Task item –
Provide again, from the entries below, every line from the one containing "def-value returned instead" through the one containing "- The CouchDB database name.", exactly as written, and no other line.

Raw data –
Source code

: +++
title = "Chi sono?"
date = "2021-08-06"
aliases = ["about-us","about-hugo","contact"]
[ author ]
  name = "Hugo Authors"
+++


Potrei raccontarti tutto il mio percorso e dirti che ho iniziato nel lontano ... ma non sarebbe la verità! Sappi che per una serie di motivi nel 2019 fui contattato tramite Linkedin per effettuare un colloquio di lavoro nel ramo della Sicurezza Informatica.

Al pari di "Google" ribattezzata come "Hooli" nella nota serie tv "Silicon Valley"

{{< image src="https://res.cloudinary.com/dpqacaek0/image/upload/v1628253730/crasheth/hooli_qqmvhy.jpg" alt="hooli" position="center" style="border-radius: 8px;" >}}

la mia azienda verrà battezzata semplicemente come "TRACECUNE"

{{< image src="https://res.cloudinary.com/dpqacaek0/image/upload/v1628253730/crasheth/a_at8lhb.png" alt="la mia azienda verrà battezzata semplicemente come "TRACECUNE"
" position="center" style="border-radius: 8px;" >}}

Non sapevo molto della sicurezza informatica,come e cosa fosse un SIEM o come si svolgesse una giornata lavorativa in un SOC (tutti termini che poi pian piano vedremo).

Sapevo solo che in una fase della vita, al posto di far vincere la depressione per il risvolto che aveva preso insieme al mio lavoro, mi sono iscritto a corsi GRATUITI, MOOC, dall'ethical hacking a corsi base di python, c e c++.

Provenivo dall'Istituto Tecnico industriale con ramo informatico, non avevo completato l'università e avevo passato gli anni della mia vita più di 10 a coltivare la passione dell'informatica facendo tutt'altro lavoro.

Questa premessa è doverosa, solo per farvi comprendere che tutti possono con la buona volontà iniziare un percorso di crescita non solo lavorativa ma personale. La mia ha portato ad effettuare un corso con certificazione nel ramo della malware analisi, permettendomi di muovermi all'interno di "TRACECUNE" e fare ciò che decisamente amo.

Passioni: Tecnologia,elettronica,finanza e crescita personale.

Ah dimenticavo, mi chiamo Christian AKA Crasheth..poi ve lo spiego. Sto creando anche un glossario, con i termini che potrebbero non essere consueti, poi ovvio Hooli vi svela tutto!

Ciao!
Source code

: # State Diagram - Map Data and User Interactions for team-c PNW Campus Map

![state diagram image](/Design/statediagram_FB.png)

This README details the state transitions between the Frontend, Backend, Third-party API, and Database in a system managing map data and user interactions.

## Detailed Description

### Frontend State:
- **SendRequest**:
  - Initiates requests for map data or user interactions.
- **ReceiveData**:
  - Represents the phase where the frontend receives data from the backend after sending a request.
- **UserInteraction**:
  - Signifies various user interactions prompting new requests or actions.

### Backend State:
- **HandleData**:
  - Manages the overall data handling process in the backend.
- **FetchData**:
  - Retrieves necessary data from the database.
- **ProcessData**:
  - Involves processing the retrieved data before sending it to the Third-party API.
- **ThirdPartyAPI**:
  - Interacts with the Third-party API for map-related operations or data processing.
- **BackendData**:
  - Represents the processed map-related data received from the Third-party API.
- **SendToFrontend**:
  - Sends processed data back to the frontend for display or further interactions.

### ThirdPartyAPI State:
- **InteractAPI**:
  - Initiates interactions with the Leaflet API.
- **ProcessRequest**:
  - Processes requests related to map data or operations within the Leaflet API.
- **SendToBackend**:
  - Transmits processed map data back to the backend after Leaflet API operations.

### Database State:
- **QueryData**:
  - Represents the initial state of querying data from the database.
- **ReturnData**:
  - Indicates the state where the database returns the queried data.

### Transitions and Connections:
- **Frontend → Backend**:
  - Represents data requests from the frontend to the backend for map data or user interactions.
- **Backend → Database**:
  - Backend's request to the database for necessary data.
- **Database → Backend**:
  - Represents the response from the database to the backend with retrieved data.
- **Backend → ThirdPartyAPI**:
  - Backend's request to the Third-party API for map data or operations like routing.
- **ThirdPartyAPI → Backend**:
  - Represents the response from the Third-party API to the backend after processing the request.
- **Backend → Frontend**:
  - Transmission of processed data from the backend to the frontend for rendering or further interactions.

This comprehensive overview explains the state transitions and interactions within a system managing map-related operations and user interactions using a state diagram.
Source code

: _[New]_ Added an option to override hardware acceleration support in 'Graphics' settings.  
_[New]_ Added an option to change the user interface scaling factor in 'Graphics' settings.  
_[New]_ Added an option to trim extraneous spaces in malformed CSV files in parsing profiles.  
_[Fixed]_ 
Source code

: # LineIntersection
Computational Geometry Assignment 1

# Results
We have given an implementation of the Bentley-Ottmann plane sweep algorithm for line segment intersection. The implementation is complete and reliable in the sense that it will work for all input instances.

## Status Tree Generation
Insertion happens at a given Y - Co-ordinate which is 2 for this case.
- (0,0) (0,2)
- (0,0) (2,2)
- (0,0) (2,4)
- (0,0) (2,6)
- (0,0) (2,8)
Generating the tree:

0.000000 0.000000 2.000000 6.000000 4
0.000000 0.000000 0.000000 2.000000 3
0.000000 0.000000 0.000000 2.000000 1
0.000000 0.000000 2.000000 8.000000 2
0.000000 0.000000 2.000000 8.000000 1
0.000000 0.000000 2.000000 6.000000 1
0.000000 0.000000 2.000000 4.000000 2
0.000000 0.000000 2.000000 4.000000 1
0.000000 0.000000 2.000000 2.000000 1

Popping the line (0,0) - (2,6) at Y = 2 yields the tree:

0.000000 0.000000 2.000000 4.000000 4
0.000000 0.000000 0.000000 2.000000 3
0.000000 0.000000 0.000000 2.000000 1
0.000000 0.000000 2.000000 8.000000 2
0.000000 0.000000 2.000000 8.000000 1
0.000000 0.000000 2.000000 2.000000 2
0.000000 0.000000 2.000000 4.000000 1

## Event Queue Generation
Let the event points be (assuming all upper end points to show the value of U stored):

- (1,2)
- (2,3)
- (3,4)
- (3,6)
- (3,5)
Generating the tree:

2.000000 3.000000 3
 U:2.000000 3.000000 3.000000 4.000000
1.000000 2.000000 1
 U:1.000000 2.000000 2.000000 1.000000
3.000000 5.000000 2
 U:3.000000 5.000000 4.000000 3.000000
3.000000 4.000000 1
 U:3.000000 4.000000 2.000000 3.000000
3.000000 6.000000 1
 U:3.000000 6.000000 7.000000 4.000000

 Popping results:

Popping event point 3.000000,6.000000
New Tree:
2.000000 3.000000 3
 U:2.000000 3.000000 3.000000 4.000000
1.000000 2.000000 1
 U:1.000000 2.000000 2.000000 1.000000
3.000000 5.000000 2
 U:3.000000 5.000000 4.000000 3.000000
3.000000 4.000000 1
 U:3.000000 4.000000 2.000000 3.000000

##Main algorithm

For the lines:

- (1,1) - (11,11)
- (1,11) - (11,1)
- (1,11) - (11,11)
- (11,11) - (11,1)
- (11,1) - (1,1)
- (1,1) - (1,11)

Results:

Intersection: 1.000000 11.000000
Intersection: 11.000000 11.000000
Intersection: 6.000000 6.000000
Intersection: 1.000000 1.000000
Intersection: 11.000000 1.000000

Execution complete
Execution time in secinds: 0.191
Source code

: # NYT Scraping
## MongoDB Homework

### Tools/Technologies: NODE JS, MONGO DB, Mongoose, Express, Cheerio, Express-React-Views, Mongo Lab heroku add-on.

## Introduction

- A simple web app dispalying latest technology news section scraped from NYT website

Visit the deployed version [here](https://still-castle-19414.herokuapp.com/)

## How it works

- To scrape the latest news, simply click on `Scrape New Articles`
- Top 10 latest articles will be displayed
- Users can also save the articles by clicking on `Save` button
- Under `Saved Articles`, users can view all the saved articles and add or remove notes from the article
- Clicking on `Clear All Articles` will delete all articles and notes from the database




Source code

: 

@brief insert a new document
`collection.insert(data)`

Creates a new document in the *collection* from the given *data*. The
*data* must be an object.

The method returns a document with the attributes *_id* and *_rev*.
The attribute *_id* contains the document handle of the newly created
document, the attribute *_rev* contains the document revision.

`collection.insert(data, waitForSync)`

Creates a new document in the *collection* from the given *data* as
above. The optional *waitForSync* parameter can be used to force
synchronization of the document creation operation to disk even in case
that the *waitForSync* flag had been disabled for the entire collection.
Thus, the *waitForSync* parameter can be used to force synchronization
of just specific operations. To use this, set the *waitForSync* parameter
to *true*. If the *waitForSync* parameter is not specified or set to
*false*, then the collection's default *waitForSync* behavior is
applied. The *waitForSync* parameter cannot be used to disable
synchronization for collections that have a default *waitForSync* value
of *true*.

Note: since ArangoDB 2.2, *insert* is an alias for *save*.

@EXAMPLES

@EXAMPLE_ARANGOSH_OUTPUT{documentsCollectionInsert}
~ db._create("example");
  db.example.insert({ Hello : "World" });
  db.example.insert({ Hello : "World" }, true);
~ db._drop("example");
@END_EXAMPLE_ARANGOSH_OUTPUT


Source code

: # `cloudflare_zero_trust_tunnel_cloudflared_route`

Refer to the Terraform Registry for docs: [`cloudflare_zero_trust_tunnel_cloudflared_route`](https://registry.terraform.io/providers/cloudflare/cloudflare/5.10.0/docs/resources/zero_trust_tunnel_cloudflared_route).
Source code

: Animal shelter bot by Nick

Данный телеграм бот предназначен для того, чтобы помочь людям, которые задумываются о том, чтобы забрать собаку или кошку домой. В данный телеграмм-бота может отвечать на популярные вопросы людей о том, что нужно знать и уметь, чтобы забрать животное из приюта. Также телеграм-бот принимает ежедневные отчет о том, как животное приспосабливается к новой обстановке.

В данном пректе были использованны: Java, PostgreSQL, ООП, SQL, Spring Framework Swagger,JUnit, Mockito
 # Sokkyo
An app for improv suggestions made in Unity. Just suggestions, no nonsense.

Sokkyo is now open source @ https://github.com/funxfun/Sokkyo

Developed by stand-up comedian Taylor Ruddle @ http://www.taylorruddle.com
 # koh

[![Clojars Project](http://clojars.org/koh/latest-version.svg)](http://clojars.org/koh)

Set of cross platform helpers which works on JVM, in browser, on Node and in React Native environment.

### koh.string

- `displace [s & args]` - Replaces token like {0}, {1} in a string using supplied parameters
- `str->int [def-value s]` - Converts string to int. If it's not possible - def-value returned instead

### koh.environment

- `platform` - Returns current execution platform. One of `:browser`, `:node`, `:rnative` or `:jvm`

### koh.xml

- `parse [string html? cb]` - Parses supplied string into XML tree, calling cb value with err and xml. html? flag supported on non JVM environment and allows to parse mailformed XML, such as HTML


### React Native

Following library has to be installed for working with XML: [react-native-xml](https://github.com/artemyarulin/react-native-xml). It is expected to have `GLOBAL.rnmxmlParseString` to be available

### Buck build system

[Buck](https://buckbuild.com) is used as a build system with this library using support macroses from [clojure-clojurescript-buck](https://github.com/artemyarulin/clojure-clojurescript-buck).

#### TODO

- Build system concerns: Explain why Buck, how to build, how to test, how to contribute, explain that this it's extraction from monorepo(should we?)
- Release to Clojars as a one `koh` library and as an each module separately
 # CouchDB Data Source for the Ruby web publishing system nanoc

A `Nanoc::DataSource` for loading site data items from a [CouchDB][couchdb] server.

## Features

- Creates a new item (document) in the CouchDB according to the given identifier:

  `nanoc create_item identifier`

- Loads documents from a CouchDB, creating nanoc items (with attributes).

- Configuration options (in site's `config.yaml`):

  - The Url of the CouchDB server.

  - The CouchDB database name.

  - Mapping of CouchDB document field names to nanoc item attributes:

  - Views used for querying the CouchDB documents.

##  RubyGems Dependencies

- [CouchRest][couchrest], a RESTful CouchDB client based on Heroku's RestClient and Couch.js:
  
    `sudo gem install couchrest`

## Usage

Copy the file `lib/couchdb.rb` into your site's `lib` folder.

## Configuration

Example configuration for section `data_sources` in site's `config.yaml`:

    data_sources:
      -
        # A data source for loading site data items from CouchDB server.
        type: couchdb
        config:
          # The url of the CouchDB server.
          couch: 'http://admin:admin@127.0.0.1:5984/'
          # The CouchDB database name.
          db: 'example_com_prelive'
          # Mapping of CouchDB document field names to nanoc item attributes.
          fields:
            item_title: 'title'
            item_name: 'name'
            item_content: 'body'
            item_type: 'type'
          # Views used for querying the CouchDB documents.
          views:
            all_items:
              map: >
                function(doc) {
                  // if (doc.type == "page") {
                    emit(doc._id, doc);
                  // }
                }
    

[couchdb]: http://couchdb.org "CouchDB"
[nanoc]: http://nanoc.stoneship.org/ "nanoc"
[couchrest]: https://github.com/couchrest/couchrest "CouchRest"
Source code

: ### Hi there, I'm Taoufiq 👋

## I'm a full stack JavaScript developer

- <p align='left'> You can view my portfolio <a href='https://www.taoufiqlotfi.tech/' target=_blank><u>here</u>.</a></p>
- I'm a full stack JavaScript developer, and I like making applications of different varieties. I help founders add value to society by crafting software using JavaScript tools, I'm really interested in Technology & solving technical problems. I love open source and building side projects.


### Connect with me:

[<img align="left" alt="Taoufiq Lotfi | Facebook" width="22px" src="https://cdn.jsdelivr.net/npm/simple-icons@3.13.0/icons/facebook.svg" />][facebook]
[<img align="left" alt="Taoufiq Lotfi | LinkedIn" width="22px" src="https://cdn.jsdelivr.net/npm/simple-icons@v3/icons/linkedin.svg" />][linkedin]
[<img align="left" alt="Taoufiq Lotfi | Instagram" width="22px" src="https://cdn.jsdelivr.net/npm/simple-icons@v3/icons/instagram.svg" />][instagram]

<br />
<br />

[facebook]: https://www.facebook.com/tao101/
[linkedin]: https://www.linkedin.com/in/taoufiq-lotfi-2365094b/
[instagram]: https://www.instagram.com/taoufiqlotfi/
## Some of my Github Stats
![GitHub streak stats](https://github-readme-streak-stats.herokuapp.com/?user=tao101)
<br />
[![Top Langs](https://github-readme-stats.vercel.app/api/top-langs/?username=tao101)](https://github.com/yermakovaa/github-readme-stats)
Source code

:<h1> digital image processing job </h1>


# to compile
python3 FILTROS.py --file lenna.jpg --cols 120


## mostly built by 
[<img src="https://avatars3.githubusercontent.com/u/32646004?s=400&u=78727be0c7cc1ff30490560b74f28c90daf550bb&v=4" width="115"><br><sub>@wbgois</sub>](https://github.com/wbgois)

Response for this exercise –
- `str->int [def-value s]` - Converts string to int. If it's not possible - def-value returned instead

### koh.environment

- `platform` - Returns current execution platform. One of `:browser`, `:node`, `:rnative` or `:jvm`

### koh.xml

- `parse [string html? cb]` - Parses supplied string into XML tree, calling cb value with err and xml. html? flag supported on non JVM environment and allows to parse mailformed XML, such as HTML


### React Native

Following library has to be installed for working with XML: [react-native-xml](https://github.com/artemyarulin/react-native-xml). It is expected to have `GLOBAL.rnmxmlParseString` to be available

### Buck build system

[Buck](https://buckbuild.com) is used as a build system with this library using support macroses from [clojure-clojurescript-buck](https://github.com/artemyarulin/clojure-clojurescript-buck).

#### TODO

- Build system concerns: Explain why Buck, how to build, how to test, how to contribute, explain that this it's extraction from monorepo(should we?)
- Release to Clojars as a one `koh` library and as an each module separately
 # CouchDB Data Source for the Ruby web publishing system nanoc

A `Nanoc::DataSource` for loading site data items from a [CouchDB][couchdb] server.

## Features

- Creates a new item (document) in the CouchDB according to the given identifier:

  `nanoc create_item identifier`

- Loads documents from a CouchDB, creating nanoc items (with attributes).

- Configuration options (in site's `config.yaml`):

  - The Url of the CouchDB server.

  - The CouchDB database name.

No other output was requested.